Just how big could the Kasiya rutile project in Malawi turn out to be?
A maiden resource for Kasiya is due in the next quarter, and right off the bat the numbers are expected to run into the hundreds of millions of tonnes.
But Sovereign’s managing director Dr Julian Stephens says that that will just be the start.
“We believe we’ve found a new rutile province,” he says.
“Rutile mineralisation has been defined by drilling over an area of 66 square kilometres and this is expected to keep growing as more drill results are received. We believe it will be one of the biggest, and eventually potentially the biggest, rutile deposit in the world.”
That’s quite a claim to make, and hasn’t yet been backed up by any hard numbers yet, but two things are worth noting at this stage.
The first is that although the maiden resource is on the way, drilling hasn’t stopped. Indeed, it isn’t going to stop, says Stephens, until the edges of Kasiya are located. And they haven’t been yet.
The other is the quality of the samples that have been returned by the drilling. Highlights from the most recent set of drill results include 13 metres at 1.47% rutile, seven metres at 1.28% rutile and 12 metres at 1.24%. Within these intercepts, in turn, are higher grade sections of up to 2% rutile, and these almost always occur directly at surface.
And it’s not just the grades. Metallurgical work to date has shown word-class results.
“We’ve done a substantial amount of metallurgical work to make sure we can produce a good specification product,” says Stephens.
“We produced a premium product at 96% TiO2 with very high recovery rates.”
So, so far the stars are all aligning very nicely for Sovereign.
The most recent drilling represented the completion of initial drilling in a core 30square kilometre central area, and allowed Sovereign’s official statements to talk boldly of its ambition to delineate a “large rutile resource that could support a long-life, large-scale rutile mining operation.”
In that sense, it’s a simple enough story: a high grade, large-scale, shallow resource that on a first pass looks like it could be mined at significant margin. A scoping study due in the third quarter will give further insight on this.
But there’s more to it than pure economics.
Stephens is keen to point out the quality of rutile itself, over and above other titanium mineral products like ilmenite. Ilmenite, he says, requires substantial upgrading to make it acceptable to the pigment markets into which both rutile and ilmenite get sold. But as well as adding extra cost that upgrading is hugely carbon-intensive.
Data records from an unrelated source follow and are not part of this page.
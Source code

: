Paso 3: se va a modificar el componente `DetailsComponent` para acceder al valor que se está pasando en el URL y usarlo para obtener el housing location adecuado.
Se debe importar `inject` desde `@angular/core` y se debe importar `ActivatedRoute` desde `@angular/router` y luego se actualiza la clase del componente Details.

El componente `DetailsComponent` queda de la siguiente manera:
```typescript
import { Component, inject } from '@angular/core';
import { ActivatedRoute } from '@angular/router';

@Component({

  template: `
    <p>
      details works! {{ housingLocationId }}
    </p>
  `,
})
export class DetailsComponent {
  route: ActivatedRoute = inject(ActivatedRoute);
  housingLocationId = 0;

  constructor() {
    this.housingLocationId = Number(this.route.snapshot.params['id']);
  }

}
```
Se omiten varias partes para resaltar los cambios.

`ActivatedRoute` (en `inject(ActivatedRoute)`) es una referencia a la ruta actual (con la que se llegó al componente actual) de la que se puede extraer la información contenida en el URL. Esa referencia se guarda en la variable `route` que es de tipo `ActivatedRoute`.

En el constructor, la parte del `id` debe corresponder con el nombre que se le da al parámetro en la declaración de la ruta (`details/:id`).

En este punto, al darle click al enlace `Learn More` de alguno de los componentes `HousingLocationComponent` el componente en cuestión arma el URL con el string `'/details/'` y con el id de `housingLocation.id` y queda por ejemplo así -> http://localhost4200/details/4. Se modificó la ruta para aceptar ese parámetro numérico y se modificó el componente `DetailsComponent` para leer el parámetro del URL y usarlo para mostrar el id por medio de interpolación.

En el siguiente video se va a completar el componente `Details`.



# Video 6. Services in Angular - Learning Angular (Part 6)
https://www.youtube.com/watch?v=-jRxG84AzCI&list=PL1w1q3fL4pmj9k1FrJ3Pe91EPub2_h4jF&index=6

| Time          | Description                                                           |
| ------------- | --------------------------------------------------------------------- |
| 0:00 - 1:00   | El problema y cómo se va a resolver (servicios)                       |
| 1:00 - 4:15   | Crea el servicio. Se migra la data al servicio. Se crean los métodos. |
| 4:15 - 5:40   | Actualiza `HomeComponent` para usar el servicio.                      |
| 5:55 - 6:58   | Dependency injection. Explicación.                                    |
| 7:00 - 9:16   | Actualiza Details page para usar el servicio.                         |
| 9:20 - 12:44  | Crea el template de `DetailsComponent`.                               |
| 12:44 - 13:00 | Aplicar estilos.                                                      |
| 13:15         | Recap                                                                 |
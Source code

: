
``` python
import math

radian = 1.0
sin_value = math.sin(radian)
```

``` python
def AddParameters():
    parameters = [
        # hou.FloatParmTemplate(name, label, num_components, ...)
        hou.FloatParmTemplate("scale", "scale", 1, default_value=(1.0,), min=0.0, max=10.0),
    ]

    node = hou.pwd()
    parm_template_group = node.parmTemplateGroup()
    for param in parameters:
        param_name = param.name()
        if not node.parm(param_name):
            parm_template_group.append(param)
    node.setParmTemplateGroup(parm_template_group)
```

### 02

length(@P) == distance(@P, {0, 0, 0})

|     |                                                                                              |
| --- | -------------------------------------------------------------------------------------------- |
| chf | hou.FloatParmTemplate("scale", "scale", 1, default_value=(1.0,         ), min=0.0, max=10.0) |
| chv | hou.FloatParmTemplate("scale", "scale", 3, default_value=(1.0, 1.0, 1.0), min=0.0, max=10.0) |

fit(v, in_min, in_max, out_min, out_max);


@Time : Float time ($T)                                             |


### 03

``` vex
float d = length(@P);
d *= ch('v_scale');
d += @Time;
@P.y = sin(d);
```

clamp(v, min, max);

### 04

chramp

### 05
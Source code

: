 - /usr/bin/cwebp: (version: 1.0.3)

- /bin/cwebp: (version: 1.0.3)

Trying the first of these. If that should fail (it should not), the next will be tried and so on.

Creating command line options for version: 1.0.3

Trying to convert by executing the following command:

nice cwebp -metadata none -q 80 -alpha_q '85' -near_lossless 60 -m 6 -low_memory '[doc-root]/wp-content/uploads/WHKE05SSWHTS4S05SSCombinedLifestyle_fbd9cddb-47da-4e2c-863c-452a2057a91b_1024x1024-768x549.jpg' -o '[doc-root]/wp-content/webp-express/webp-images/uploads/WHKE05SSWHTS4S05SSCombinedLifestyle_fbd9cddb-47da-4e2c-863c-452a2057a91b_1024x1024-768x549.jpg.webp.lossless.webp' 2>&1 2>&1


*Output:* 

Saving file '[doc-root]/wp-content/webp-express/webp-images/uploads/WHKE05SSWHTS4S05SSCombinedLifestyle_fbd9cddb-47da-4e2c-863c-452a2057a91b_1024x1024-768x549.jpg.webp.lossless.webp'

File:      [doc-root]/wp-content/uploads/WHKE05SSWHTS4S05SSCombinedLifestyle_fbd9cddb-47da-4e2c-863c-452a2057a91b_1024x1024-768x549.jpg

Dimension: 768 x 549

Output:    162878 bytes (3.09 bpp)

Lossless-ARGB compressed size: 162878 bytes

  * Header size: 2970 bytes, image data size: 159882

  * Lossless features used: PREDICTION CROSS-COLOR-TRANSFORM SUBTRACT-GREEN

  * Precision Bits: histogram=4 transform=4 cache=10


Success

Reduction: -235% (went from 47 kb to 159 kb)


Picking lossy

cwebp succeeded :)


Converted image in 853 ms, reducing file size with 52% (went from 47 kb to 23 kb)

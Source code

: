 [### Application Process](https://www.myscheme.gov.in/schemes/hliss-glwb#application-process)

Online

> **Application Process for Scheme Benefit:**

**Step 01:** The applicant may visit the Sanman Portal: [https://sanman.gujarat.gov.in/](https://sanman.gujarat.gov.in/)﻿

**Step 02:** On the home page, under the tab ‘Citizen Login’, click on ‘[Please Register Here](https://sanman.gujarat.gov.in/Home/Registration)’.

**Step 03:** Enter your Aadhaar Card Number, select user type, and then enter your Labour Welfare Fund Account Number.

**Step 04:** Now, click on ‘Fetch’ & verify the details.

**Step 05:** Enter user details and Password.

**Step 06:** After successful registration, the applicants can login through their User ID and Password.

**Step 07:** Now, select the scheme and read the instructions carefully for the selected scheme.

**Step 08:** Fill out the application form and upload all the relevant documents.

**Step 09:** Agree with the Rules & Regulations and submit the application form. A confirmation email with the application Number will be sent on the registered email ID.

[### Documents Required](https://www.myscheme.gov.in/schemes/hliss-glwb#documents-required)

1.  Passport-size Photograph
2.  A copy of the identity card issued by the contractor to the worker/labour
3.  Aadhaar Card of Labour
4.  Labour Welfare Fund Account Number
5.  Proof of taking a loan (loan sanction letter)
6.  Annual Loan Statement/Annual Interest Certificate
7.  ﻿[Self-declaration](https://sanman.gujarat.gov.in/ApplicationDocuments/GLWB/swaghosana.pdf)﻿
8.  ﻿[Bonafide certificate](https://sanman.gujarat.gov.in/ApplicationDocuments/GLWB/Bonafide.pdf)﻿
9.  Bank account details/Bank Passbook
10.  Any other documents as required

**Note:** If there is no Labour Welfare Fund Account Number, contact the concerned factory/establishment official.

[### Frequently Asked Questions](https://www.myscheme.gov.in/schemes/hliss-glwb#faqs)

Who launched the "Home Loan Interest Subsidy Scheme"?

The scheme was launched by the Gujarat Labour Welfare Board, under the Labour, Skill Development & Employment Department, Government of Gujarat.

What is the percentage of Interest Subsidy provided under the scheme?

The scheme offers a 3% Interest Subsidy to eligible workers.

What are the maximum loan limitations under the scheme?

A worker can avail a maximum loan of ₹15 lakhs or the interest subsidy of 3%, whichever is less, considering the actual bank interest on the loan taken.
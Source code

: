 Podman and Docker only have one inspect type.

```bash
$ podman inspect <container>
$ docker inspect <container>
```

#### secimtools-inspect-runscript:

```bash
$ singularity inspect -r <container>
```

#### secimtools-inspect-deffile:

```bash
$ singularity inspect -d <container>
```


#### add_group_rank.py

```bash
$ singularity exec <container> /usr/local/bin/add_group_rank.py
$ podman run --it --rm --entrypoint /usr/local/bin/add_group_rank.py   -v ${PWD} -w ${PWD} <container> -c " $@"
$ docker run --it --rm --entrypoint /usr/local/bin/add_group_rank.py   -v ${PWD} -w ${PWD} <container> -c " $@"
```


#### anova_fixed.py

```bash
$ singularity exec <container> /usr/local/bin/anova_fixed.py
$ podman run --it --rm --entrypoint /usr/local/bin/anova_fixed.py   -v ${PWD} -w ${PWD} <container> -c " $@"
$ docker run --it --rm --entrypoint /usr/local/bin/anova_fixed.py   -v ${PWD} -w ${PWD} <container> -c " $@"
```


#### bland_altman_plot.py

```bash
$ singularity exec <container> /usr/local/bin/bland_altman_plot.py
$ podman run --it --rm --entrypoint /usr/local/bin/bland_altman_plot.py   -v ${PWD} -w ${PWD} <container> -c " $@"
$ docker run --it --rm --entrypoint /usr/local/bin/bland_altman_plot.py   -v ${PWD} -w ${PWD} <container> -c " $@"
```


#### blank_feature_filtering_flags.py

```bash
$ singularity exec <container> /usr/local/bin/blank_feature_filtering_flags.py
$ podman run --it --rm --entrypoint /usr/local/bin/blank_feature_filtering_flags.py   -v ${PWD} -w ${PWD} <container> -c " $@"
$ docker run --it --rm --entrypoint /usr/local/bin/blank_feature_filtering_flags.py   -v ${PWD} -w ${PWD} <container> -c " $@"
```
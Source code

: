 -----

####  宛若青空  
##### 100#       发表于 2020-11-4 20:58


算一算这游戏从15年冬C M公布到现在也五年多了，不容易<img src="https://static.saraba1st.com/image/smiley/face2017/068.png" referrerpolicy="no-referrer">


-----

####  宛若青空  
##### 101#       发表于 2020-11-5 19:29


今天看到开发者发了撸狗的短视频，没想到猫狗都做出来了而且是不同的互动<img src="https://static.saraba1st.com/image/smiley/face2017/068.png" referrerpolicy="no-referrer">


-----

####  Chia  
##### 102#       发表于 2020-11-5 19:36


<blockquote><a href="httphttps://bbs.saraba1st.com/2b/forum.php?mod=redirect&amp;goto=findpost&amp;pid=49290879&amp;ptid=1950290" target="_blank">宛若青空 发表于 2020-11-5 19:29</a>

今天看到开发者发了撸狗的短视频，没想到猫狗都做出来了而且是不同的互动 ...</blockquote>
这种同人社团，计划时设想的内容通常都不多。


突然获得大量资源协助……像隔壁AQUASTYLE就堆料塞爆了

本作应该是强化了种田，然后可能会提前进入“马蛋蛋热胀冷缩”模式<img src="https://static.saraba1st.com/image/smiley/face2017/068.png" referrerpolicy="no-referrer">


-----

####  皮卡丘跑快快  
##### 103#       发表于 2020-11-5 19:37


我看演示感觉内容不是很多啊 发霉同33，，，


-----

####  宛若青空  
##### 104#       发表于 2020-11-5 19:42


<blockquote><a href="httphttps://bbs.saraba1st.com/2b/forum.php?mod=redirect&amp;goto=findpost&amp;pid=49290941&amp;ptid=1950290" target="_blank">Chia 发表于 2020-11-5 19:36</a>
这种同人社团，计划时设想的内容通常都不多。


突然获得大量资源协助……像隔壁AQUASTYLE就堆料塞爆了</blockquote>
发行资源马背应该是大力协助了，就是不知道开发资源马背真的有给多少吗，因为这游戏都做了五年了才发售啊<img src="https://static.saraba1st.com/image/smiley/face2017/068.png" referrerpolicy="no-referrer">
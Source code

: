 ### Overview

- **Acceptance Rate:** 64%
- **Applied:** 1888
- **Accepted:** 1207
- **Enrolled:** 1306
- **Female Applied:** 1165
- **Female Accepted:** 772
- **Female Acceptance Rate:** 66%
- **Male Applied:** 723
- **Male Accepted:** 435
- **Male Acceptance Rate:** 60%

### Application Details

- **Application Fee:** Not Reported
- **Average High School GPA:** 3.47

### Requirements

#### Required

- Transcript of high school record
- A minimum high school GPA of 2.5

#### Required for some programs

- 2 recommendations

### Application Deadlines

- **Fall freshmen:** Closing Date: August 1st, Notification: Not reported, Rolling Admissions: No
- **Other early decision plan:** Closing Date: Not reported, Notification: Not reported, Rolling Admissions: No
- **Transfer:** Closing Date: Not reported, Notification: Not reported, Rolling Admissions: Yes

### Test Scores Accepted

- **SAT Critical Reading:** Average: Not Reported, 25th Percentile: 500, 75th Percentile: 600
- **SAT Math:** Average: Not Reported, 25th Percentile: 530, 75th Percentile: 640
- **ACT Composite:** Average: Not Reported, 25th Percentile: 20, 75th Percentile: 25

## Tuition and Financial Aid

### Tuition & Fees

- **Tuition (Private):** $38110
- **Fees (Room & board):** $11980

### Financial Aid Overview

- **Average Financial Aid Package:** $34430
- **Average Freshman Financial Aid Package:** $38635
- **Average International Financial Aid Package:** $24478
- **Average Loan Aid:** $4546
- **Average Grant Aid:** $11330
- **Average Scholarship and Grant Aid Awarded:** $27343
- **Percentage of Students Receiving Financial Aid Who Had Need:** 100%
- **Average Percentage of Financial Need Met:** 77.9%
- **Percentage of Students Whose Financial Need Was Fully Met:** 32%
A rutile deposit of the potential size and scale that Kasiya offers could deliver structural change in the pigment feedstock market as a whole, to the point where Sovereign becomes a significant player.
But Sovereign won’t be the only winner.
It’s significant that the government of Malawi, which doesn’t play host to too many mining companies, has been highly supportive. There’s an understanding in the corridors of power there that a project like Kasiya is likely to deliver significant potential tax revenue as well as employment and wider economic benefits.
For its part, Sovereign is only too well aware of its ESG responsibilities. In certain areas, indeed, there are a number of small villages on top of the Kasiya deposit. But, says Stephens, that’s never likely to become an issue because the overall deposit is so vast, and likely to grow further, so the company can just go around the areas where people live.
“We just won’t need those tonnes,” he says.
What’s more, with a project like this, the after-effects of the mining can be kept to a minimum. The company simply extracts the sands and returns the land to its former state. There’s unlikely to be any toxicity here, as no chemicals are used in the processing – locals will be able to farm on top of previously mined ground, assuming that is they aren’t off using their newly-earned geological or other technical skills on other projects in the wider region.
Which in turn brings us to Sovereign’s second operation in Malawi, the Malingunde graphite project. This has taken something of a backseat, given the breakneck speed with which the company has moved Kasiya forwards, but now that the wheels have been well and set turning towards the scoping study, some attention can be paid to the graphite too.
“We’re starting to re-invigorate the graphite project,” says Stephens.
“We’ve re-started work and are looking at the completion of the environmental and social impact study.”
Some more detailed testwork on the graphite material is also planned in regard to producing spherical graphite products suitable for lithium-ion batteries for the electric sector.
So, all in all, Sovereign Metals looks to be a company on the move. Its primary rutile asset could end up being a world-beater, and it’s being advanced at an extremely rapid rate. No wonder, then, that the shares are trading at roughly four times the level they were at a year ago. But on this showing, there could be plenty more to come.